2.6. Data and Statistical Analyses

A total of 3 pigs (1 pig and 2 pigs in NC and CM18 treatments, respectively) were excluded from the feeding trial due to abnormal growth and ADFI data were corrected using Feed Intake Correction Software [23] where ADFI of the pen was adjusted considering energy for the maintenance and gain of the excluded pigs. All data for growth performance (BW, ADG, ADFI, and G:F), ATTD, BUN concentrations, and pork quality were analyzed by ANOVA using MIXED procedure of SAS version 9.4 (SAS Institute Inc., Cary, NC, USA). Orthogonal polynomial contrasts were used to evaluate linear and quadratic responses with increasing levels of CM in the diets. The pen was served as the experimental unit for the performance data while the individual pig was served as the experimental unit in the ATTD, BUN concentrations, and pork quality. A single degree of freedom contrast was performed for the comparison between the NC and PC treatments to verify the β-mannanase effect. The LSMEANS procedure of SAS was used to estimate and report mean values. The significance level was set at p < 0.05, and trends are reported when 0.05 ≤ p ≤ 0.10.

3. Results and Discussion

3.1. Growth Performance

The analyzed chemical composition of CM used in this experiment was in accordance with previous studies ([14,24], Table 1). The PC treatment tended to have a greater G:F than the NC treatment (p = 0.10) in the growing phase (0–6 weeks, Table 5). Similar numerical differences were observed on the G:F in the finishing phase. This result agrees with Jo et al. [25] who reported an improvement in growth performance of growing-finishing pigs fed corn-SBM-based diets supplemented with 400 IU β-mannanase/kg diet. Regarding the effect of inclusion level of CM, quadratic responses were observed in the BW at 6 weeks (p < 0.05), ADG in the growing phase (0–6 weeks; p < 0.05), and ADFI in the finishing phase (7–12 weeks; p = 0.06) as the inclusion level of CM increased with the greatest values between CM6 and CM12 treatments.
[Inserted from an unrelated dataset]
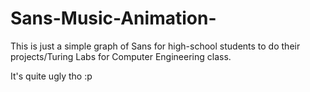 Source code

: # Sans-Music-Animation-
This is just a simple graph of Sans for high-school students to do their projects/Turing Labs for Computer Engineering class.

It's quite ugly tho :p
However, linear and quadratic reductions were observed in the BW at 12 weeks (linear, p < 0.05 and quadratic, p = 0.06) and the overall ADG (0–12 weeks; linear and quadratic, p < 0.05) with increasing level of CM in the diets. The G:F in the finishing and overall phases decreased linearly with increasing level of CM in the diets (p < 0.05). These results indicated that over 12% CM inclusion could result in growth depression even though 800 IU of β-mannanase per kg diet was supplemented to the diets. This result is in a good agreement with previous studies reporting that high level of CM inclusion in the diets could reduce growth performance of pigs [2,26]. O’Doherty and McKeon [26] suggested that high fiber content in the CM could decrease the passage rate of digesta in the gastrointestinal tract, leading to decreased nutrient digestibility, in turn resulting in reduced growth rate. In contrast, Kim et al. [13] reported that up to 25% CM inclusion to growing-finishing pig diets supplemented with 800 IU of β-mannanase per kg diet had no detrimental effect on growth performance, which may indicate that 800 IU of β-mannanase per kg diet could be sufficient to degrade the β-mannans present in the diet containing CM up to 20%. Based on the results of Kim et al. [13], 800 IU of β-mannanase per kg diet was added to all experimental diets in the current study. However, the current study had the lowest growth performance in the CM18 treatments. This discrepancy may be attributed to the differences in the ingredient composition of the diets between the current study and Kim et al. [13].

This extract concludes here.